Moderado de día, inflexible de noche. Tal el estilo elegido por el presidente Alberto Fernández para manejar la cuestión Vicentin. Parece que la decisión del Presidente Alberto Fernández es dejar otra vez
“en off side” al gobernador de Santa Fe, Omar Perotti. Lo hizo dos veces. Primero, días atrás, cuando el mandatario provincial salió a hablar de la “opción superadora” en la puerta misma de la Residencia de Olivos, justo cuando concluía una reunión entre el gobierno, Perotti y directivos de Vicentin. Minutos después Fernández le decía a un medio K que no había otro objetivo que la expropiación.
En la noche del viernes ocurrió algo parecido. Se habló del “plan Perotti” de intervención sin expropiación y al rato Fernández, al mismo medio K, le decía otra cosa: que el objetivo final era la expropiación. “No hay marcha atrás. El Estado se va a hacer cargo de la empresa por la herramienta posible; sea por intervención vía judicial o por la expropiación”
Esta sábado, visiblemente molesto con el juez de Reconquista que desplazó a los interventores enviados por el Poder Ejecutivo, se ahondó la línea “expropiación o nada”.
Y el Presidente avanzó un paso más. Descalificó al juez Fabián Lorenzini diciendo directamente que el magistrado santafesino ignoraba cómo funcionaba el derecho en estos casos. Lo dijo así: “El juez del caso Vicentin es un juez concursal, yo soy el Presidente. Al juez hay que explicarle, porque ese día parece que faltó a la clase de derecho administrativo y constitucional, que los DNU tienen el peso de las leyes, no es la voluntad del Ejecutivo”.
Lo que parece claro es que Fernández pretende subir la apuesta cada vez que alguien intenta mostrar una línea de moderación. Incluso si esa propuesta moderada surge de su propio espacio político.
No es casual que sea el gobernador Perotti el que intenta poner paños fríos.

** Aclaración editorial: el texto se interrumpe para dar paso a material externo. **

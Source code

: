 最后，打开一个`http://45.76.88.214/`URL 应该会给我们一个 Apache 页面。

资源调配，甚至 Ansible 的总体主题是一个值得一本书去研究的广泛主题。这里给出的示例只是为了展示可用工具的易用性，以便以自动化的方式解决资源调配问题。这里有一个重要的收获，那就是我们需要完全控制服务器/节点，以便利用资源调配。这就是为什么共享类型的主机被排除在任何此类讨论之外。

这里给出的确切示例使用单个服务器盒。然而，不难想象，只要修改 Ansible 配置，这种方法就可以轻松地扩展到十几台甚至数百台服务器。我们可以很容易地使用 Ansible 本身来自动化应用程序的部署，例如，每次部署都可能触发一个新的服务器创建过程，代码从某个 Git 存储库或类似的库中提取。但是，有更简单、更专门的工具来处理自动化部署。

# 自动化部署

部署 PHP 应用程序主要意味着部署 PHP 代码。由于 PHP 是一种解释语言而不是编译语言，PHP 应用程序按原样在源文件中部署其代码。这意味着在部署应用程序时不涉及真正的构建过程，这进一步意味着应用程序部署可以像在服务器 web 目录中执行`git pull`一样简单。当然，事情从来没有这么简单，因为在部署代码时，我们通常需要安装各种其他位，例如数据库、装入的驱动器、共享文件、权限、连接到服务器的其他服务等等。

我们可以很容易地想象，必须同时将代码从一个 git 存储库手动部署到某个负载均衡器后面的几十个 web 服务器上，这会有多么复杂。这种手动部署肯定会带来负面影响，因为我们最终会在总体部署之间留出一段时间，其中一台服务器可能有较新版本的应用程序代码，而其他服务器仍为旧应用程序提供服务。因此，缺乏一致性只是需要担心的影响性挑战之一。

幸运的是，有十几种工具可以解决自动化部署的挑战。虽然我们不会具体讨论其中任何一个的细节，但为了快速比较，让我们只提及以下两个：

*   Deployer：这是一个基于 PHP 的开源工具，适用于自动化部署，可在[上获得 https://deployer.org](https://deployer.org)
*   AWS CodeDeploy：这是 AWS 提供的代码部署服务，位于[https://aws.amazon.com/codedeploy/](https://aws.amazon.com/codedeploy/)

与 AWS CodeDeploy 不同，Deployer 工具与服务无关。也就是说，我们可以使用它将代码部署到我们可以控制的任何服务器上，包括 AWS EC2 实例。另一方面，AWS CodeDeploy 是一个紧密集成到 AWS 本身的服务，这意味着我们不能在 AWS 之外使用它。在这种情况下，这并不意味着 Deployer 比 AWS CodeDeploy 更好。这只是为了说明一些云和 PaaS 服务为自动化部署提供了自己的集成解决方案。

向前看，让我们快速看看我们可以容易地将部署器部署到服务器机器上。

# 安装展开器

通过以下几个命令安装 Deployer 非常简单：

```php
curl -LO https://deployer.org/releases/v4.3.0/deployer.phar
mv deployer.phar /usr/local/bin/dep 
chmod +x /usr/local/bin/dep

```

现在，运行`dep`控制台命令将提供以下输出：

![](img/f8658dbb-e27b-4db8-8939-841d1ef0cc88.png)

Conoce bien de cerca el humor del sector productivo santafesino y ve crecer minuto a minuto el mal enojo generalizado que despertó el plan de expropiación de Vicentín.
Los actos que se desarrollarán en horas en varias provincias con el objetivo de rechazar la expropiación y en defensa de la propiedad privada son una prueba de ello.
Por alguna razón, Fernández se siente en la necesidad, tal vez, de mostrarse inflexible para agradar al kirchnerismo duro, que está decidido en darle al Gobierno el control de Vicentin.
De hecho ya está puesto por escrito, como reveló Clarín la semana pasada, el instructivo que los diputados del Frente de Todos deberán estudiar para defender la ley de expropiación si es que finalmente el proyecto llega al Congreso.